Many uniformitarian scientists believe that about five major periods, and several short periods, of glaciation have occurred on Earth.1 In the evolutionary time scale, these ice age periods sometimes lasted several hundred million years and extended back 2–3 billion years ago. These supposed ice ages have been interpreted from till-like rocks2 and other apparent glacial signatures observed within sedimentary rocks around the world. One such ice age is called the Neoproterozoic, or Late Precambrian, and thought to have started about 950 million years ago and ended about 520 million years ago.3 During this 430 million-year period, according to evolutionary time, there were several long ‘glacial’ and ‘interglacial’ periods.

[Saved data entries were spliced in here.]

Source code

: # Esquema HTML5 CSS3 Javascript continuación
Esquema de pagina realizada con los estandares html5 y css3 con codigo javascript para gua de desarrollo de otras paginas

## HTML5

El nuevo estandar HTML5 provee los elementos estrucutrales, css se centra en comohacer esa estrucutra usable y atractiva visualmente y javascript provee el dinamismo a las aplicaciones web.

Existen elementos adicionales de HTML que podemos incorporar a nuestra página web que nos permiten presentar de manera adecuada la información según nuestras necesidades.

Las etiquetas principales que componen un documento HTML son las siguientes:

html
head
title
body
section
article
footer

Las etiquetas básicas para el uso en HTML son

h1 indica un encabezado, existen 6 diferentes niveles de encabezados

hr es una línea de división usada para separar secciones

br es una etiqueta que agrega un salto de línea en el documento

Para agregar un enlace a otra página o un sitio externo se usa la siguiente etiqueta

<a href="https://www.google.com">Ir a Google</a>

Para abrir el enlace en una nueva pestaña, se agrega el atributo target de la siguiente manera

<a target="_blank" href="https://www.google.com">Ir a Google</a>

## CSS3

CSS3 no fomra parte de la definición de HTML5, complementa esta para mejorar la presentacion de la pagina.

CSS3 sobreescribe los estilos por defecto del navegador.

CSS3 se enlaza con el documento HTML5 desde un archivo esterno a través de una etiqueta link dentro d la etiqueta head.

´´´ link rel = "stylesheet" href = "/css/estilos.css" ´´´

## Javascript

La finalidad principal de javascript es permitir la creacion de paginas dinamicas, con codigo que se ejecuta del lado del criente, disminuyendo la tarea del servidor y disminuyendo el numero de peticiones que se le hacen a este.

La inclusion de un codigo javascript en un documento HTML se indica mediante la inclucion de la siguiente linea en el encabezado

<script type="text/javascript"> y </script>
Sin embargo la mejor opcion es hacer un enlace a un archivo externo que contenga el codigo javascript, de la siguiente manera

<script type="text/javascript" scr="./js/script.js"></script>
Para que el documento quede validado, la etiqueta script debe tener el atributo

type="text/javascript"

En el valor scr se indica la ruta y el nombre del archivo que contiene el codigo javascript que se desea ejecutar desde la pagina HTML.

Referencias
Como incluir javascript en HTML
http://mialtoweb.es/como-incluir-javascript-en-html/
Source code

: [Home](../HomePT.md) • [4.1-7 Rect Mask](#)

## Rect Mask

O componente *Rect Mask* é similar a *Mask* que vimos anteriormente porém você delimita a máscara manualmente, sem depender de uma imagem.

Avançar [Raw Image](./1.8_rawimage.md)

‘Snowball Earth’ hypothesis

Based on early paleomagnetic studies, evolutionists deduced that most Precambrian ‘ice ages’, including the one about 2.5–2.2 billion years ago extended as far south as the equator.4 This radical proposal caused many scientists to question the paleomagnetic results, mainly because it is easy to remagnetize rocks. After many paleomagnetic measurements and several decades (i.e. Sohl, Christie-Blick and Kent5), the idea of an equatorial ice sheet, implying a completely glaciated Earth, has become widely accepted. Kerr writes:

‘And last year, most researchers agreed that one part of the sweeping hypothesis—the claim that glaciers once flowed into ice-covered tropical seas—is correct … .’6

This is the ‘snowball Earth’ hypothesis. John Crowell, one of the chief investigators of supposed ancient ice ages, had been skeptical of the paleomagnetic measurements for several decades, but now has accepted the measurements.

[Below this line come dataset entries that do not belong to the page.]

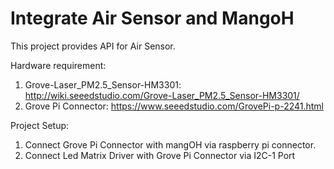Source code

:# Integrate Air Sensor and MangoH

This project provides API for Air Sensor.

Hardware requirement:
1. Grove-Laser_PM2.5_Sensor-HM3301: http://wiki.seeedstudio.com/Grove-Laser_PM2.5_Sensor-HM3301/
2. Grove Pi Connector: https://www.seeedstudio.com/GrovePi-p-2241.html

Project Setup:
1. Connect Grove Pi Connector with mangOH via raspberry pi connector.
2. Connect Led Matrix Driver with Grove Pi Connector via I2C-1 Port
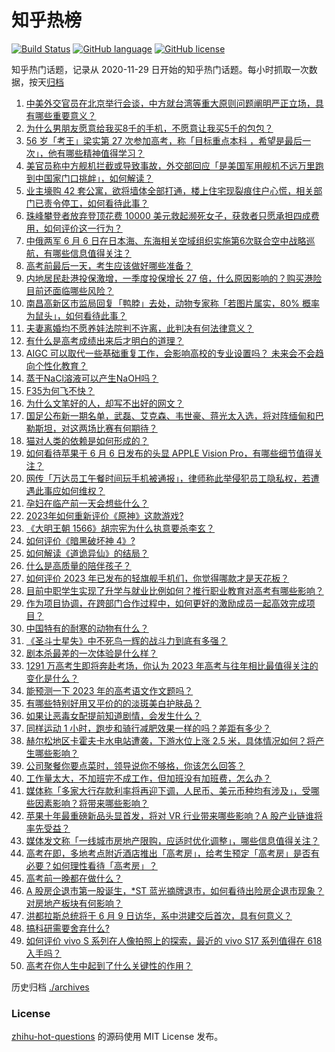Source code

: # 知乎热榜
[![Build Status](https://github.com/ToWeLong/zhihu-hot-questions/workflows/CI/badge.svg)](https://github.com/ToWeLong/zhihu-hot-questions/actions)
[![GitHub language](https://img.shields.io/badge/language-golang-orange.svg)](https://golang.org/)
[![GitHub license](https://img.shields.io/github/license/ToWeLong/zhihu-hot-questions)](https://github.com/ToWeLong/zhihu-hot-questions/blob/main/LICENSE)

知乎热门话题，记录从 2020-11-29 日开始的知乎热门话题。每小时抓取一次数据，按天[归档](./archives)

<!-- BEGIN -->

1. [中美外交官员在北京举行会谈，中方就台湾等重大原则问题阐明严正立场，具有哪些重要意义？](https://www.zhihu.com/question/605018467)
1. [为什么男朋友愿意给我买8千的手机，不愿意让我买5千的包包？](https://www.zhihu.com/question/603599168)
1. [56 岁「考王」梁实第 27 次参加高考，称「目标重点本科 ，希望是最后一次」，他有哪些精神值得学习？](https://www.zhihu.com/question/604886385)
1. [美官员称中方舰机拦截或导致事故，外交部回应「是美国军用舰机不远万里跑到中国家门口挑衅」，如何解读？](https://www.zhihu.com/question/605094826)
1. [业主壕购 42 套公寓，欲将墙体全部打通，楼上住宅现裂痕住户心慌，相关部门已责令停工，如何看待此事？](https://www.zhihu.com/question/605035212)
1. [珠峰攀登者放弃登顶花费 10000 美元救起濒死女子，获救者只愿承担四成费用，如何评价这一行为？](https://www.zhihu.com/question/604852845)
1. [中俄两军 6 月 6 日在日本海、东海相关空域组织实施第6次联合空中战略巡航，有哪些信息值得关注？](https://www.zhihu.com/question/605078253)
1. [高考前最后一天，考生应该做好哪些准备？](https://www.zhihu.com/question/605048866)
1. [内地居民赴港投保激增，一季度投保增长 27 倍，什么原因影响的？购买港险目前还面临哪些风险？](https://www.zhihu.com/question/605085043)
1. [南昌高新区市监局回复「鸭脖」去处，动物专家称「若图片属实，80% 概率为鼠头」，如何看待此事？](https://www.zhihu.com/question/604847299)
1. [夫妻离婚均不愿养娃法院判不许离，此判决有何法律意义？](https://www.zhihu.com/question/605022650)
1. [有什么是高考成绩出来后才明白的道理？](https://www.zhihu.com/question/598558886)
1. [AIGC 可以取代一些基础重复工作，会影响高校的专业设置吗？ 未来会不会趋向个性化教育？](https://www.zhihu.com/question/604527071)
1. [蒸干NaCl溶液可以产生NaOH吗？](https://www.zhihu.com/question/543669738)
1. [F35为何飞不快？](https://www.zhihu.com/question/364126131)
1. [为什么文笔好的人，却写不出好的网文？](https://www.zhihu.com/question/604798447)
1. [国足公布新一期名单，武磊、艾克森、韦世豪、蒋光太入选，将对阵缅甸和巴勒斯坦，对这两场比赛有何期待？](https://www.zhihu.com/question/605081650)
1. [猫对人类的依赖是如何形成的？](https://www.zhihu.com/question/602692282)
1. [如何看待苹果于 6 月 6 日发布的头显 APPLE Vision Pro，有哪些细节值得关注？](https://www.zhihu.com/question/604992904)
1. [网传「万达员工午餐时间玩手机被通报」，律师称此举侵犯员工隐私权，若遭遇此事应如何维权？](https://www.zhihu.com/question/605056317)
1. [孕妇在临产前一天会想些什么？](https://www.zhihu.com/question/396657629)
1. [2023年如何重新评价《原神》这款游戏?](https://www.zhihu.com/question/576563457)
1. [《大明王朝 1566》胡宗宪为什么执意要杀李玄？](https://www.zhihu.com/question/600075918)
1. [如何评价《暗黑破坏神 4》?](https://www.zhihu.com/question/353664383)
1. [如何解读《道诡异仙》的结局？](https://www.zhihu.com/question/602347576)
1. [什么是高质量的陪伴孩子？](https://www.zhihu.com/question/588869430)
1. [如何评价 2023 年已发布的轻旗舰手机们，你觉得哪款才是天花板？](https://www.zhihu.com/question/604939706)
1. [目前中职学生实现了升学与就业比例如何？推行职业教育对高考有哪些影响？](https://www.zhihu.com/question/604528381)
1. [作为项目协调，在跨部门合作过程中，如何更好的激励成员一起高效完成项目？](https://www.zhihu.com/question/39019914)
1. [中国特有的耐寒的动物有什么？](https://www.zhihu.com/question/297955550)
1. [《圣斗士星失》中不死鸟一辉的战斗力到底有多强？](https://www.zhihu.com/question/36086501)
1. [剧本杀最差的一次体验是什么样？](https://www.zhihu.com/question/507940771)
1. [1291 万高考生即将奔赴考场，你认为 2023 年高考与往年相比最值得关注的变化是什么？](https://www.zhihu.com/question/605100302)
1. [能预测一下 2023 年的高考语文作文题吗？](https://www.zhihu.com/question/598414587)
1. [有哪些特别好用又平价的的淡斑美白护肤品？](https://www.zhihu.com/question/602727134)
1. [如果让恶毒女配提前知道剧情，会发生什么？](https://www.zhihu.com/question/596568076)
1. [同样运动 1 小时，跑步和骑行减肥效果一样的吗？差距有多少？](https://www.zhihu.com/question/600295900)
1. [赫尔松地区卡霍夫卡水电站遭袭，下游水位上涨 2.5 米，具体情况如何？将产生哪些影响？](https://www.zhihu.com/question/605052835)
1. [公司聚餐你要点菜时，领导说你不够格，你该怎么回答？](https://www.zhihu.com/question/604650772)
1. [工作量太大，不加班完不成工作，但加班没有加班费，怎么办？](https://www.zhihu.com/question/604167809)
1. [媒体称「多家大行存款利率将再迎下调，人民币、美元币种均有涉及」，受哪些因素影响？将带来哪些影响？](https://www.zhihu.com/question/605133371)
1. [苹果十年最重磅新品头显首发，将对 VR 行业带来哪些影响？A 股产业链谁将率先受益？](https://www.zhihu.com/question/605029460)
1. [媒体发文称「一线城市房地产限购，应适时优化调整」，哪些信息值得关注？](https://www.zhihu.com/question/605061219)
1. [高考在即，多地考点附近酒店推出「高考房」，给考生预定「高考房」是否有必要？如何理性看待「高考房」？](https://www.zhihu.com/question/604844567)
1. [高考前一晚都在做什么？](https://www.zhihu.com/question/280054166)
1. [A 股房企退市第一股诞生，*ST 蓝光摘牌退市，如何看待出险房企退市现象？对房地产板块有何影响？](https://www.zhihu.com/question/605031357)
1. [洪都拉斯总统将于 6 月 9 日访华，系中洪建交后首次，具有何意义？](https://www.zhihu.com/question/605017623)
1. [搞科研需要舍弃什么?](https://www.zhihu.com/question/478613645)
1. [如何评价 vivo S 系列在人像拍照上的探索，最近的 vivo S17 系列值得在 618 入手吗？](https://www.zhihu.com/question/605040010)
1. [高考在你人生中起到了什么关键性的作用？](https://www.zhihu.com/question/604701022)

<!-- END -->

历史归档 [./archives](./archives)


### License
[zhihu-hot-questions](https://github.com/towelong/zhihu-hot-questions) 的源码使用 MIT License 发布。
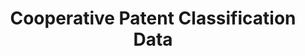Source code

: ---
bigquery: https://console.cloud.google.com/bigquery?p=patents-public-data&d=cpc&page=dataset
citation: '“Cooperative Patent Classification” by the EPO and USPTO, for public use. '
contributors: EPO, USPTO
cost: None
description: Cooperative Patent Classification Data contains the scheme and definitions
  of the Cooperative Patent Classification system for classifying patent documents.
  The CPC is the result of a partnership between the EPO and the USPTO in their joint
  effort to develop a common, internationally compatible classification system for
  technical documents, in particular patent publications, which will be used by both
  offices in the patent granting process
documentation: https://www.cooperativepatentclassification.org/cpcSchemeAndDefinitions
last_edit: 04/07/2022, 15:00:00
location: https://www.cooperativepatentclassification.org/index
maintained_by: USPTO, EPO
schema_fields:
- level
- title_full
- ipc_concordant
- sizeCache
- notAllocatable
- informative_references
- applicationReferences
- application_references
- limitingReferences
- symbol
- title_part
- synonyms
- parents
- residualReferences
- childGroups
- children
- child_groups
- status
- limiting_references
- ipcConcordant
- titleFull
- additional_only
- definition
- breakdown_code
- titlePart
- date_revised
- not_allocatable
- dateRevised
- residual_references
- breakdownCode
- informativeReferences
- glossary
shortname: cooperative_patent_classification
tags:
- patents
- science
title: Cooperative Patent Classification Data
uuid: 984374a7-16e9-4b35-9445-458daceb01bf
---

There are several major problems with the idea that ice sheets reached the tropics at low elevation. One problem is that, once ice and snow covered the entire Earth, a frozen Earth would maintain itself indefinitely by ice-albedo positive feedback. Ice and snow have a high albedo, which causes most of the solar radiation to be reflected back to space. Without atmospheric warming, the temperature of the Earth would plummet far below freezing and the frozen condition would become very stable. So, a catastrophic climatic event would be required to melt a ‘snowball Earth’.

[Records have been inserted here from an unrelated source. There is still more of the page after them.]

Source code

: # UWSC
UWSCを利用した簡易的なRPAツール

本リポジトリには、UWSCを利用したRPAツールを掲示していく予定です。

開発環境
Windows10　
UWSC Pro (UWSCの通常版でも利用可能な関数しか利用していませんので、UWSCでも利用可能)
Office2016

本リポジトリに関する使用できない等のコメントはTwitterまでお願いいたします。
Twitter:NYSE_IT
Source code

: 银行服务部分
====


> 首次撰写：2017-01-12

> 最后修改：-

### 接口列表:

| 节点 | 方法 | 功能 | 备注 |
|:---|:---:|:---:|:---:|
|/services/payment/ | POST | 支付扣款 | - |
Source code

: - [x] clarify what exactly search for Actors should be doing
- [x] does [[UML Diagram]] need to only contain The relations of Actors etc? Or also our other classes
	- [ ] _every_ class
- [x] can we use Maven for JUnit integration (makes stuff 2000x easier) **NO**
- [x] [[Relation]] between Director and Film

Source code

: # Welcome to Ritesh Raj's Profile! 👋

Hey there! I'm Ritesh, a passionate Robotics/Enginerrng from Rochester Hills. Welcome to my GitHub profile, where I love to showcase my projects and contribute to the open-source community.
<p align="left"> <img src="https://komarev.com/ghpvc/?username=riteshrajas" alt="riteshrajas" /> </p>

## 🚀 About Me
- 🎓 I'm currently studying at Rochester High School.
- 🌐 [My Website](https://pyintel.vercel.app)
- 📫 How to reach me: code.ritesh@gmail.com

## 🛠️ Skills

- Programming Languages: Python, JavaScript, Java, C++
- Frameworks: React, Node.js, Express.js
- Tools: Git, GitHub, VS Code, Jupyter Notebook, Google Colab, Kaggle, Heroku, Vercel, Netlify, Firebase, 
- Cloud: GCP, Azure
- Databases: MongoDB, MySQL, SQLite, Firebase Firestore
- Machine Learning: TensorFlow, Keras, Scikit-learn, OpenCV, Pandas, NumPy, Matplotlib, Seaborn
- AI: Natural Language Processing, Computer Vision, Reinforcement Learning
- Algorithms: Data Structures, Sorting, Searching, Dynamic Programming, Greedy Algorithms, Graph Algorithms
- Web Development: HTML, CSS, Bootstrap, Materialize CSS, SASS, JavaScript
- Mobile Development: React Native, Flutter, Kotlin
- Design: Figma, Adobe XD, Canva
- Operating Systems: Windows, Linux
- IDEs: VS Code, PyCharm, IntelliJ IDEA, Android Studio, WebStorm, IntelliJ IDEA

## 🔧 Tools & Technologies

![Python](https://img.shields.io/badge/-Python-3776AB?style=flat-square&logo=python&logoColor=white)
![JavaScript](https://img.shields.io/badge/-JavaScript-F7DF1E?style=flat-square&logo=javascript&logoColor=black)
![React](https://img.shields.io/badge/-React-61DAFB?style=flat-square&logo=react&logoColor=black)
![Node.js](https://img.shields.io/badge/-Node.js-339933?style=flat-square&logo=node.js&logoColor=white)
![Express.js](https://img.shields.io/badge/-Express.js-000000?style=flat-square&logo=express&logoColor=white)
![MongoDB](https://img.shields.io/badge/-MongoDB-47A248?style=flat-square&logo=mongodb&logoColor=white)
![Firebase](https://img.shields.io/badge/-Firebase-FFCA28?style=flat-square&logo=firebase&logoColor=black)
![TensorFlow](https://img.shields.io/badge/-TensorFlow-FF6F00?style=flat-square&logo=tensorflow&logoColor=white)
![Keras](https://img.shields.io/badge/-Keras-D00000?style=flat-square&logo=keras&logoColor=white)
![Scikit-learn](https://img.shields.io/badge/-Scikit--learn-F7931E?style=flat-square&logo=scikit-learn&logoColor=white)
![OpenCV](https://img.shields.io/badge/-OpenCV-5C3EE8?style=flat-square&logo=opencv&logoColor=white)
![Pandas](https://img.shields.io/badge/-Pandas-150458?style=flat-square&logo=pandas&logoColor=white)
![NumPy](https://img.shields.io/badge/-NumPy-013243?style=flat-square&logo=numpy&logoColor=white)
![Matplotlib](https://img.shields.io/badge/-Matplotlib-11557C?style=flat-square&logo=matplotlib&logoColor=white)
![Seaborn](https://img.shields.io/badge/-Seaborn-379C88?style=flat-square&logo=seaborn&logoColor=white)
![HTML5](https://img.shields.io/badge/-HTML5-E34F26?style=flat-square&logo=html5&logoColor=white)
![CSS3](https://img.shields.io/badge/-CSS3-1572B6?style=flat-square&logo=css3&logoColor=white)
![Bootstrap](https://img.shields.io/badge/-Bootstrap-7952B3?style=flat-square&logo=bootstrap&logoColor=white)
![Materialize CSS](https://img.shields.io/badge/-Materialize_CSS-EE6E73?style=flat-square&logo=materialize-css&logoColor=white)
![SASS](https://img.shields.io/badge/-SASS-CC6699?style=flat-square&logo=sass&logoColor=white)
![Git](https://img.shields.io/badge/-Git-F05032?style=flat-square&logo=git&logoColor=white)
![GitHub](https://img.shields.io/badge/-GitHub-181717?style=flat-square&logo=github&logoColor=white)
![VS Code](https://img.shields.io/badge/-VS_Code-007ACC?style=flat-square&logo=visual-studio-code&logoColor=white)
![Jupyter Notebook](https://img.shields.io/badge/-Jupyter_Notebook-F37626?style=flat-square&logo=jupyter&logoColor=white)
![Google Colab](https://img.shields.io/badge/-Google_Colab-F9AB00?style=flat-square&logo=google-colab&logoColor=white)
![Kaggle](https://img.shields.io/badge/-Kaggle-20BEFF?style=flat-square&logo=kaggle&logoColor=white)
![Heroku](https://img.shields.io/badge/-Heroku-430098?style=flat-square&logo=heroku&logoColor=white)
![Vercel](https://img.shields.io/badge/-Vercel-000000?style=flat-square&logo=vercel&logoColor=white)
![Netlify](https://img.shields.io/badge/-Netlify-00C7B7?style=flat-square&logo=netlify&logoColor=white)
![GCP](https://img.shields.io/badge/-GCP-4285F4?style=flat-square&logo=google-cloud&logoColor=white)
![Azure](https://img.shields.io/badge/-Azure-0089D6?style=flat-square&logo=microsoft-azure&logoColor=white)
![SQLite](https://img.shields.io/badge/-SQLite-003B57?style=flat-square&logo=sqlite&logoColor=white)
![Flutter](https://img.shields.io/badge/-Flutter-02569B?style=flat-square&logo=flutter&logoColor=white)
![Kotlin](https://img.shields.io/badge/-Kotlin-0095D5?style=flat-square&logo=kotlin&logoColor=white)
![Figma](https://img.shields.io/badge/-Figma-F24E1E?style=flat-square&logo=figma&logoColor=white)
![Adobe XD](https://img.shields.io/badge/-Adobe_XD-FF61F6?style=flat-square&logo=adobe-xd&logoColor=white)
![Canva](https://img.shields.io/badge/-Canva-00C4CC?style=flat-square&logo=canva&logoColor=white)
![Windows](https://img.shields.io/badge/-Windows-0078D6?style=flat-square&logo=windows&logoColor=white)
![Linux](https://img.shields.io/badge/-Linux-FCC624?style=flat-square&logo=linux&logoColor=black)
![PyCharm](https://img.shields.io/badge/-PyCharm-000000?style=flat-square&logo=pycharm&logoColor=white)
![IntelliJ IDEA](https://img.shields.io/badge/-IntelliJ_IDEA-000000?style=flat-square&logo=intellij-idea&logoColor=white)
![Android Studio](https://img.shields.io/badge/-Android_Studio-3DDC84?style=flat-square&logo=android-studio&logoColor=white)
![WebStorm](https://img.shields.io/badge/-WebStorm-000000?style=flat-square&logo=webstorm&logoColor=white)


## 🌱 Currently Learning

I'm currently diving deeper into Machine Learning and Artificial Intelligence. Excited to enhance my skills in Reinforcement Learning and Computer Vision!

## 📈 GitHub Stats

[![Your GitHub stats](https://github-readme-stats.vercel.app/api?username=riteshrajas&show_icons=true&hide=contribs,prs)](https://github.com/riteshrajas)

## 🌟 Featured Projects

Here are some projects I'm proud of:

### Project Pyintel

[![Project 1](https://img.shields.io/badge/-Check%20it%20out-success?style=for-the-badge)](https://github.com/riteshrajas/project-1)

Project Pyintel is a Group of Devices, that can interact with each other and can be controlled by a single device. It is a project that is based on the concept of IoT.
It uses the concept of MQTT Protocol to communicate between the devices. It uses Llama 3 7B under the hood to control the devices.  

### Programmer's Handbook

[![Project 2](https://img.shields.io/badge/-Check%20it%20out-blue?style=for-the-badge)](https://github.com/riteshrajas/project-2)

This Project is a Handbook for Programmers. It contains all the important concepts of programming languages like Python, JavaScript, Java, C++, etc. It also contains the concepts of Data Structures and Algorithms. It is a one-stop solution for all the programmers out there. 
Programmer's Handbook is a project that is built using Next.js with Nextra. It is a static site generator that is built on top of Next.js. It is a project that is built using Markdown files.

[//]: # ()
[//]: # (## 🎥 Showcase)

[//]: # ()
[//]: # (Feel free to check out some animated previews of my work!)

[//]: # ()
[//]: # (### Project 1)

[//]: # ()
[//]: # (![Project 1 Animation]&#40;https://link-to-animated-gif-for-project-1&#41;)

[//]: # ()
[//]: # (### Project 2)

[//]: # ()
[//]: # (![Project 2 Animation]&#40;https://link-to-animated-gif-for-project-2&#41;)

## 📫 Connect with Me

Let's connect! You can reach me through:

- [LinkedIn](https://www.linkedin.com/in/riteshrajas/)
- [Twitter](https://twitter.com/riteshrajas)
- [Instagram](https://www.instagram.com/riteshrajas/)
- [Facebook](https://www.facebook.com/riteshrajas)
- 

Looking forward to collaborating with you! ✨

How could life have survived?

The Cambrian period and its supposed ‘explosion’ of life occurred around 550 million years ago.7 This means that the worldwide Neoproterozoic ice age was raging during, or just at the end of, the time when multicellular life exploded over the Earth. The origin of multicellular life would have occurred earlier, at the beginning of the supposed ice age, since some metazoan life occurs between 1,000 and 700 million years ago according to their time scale.8 The origin of life itself has already been pushed back to over 3 billion years ago. So, it seems that evolutionists now have a serious problem with the supposed evolution of multicellular life. Kerr asks:

‘How could life have survived … in a world in which the average surface temperature would have hovered around –50°C, not to mention the all-encompassing sea ice that would average a kilometer thick compared to the Arctic Ocean’s few metres?’6

In a later article, he asks:

‘How could early life have weathered such a horrendous environmental catastrophe without suffering a mass extinction? … How could algae and perhaps even early animals have survived 10 million years sealed off by globe-girdling ice?’9

Hyde et al. reinforce this concern:

‘But this period was a critical time in the evolution of multicellular animals, posing the question of how early life survived under such environmental stress.’8<

It seems like evolutionists are caught in a bind.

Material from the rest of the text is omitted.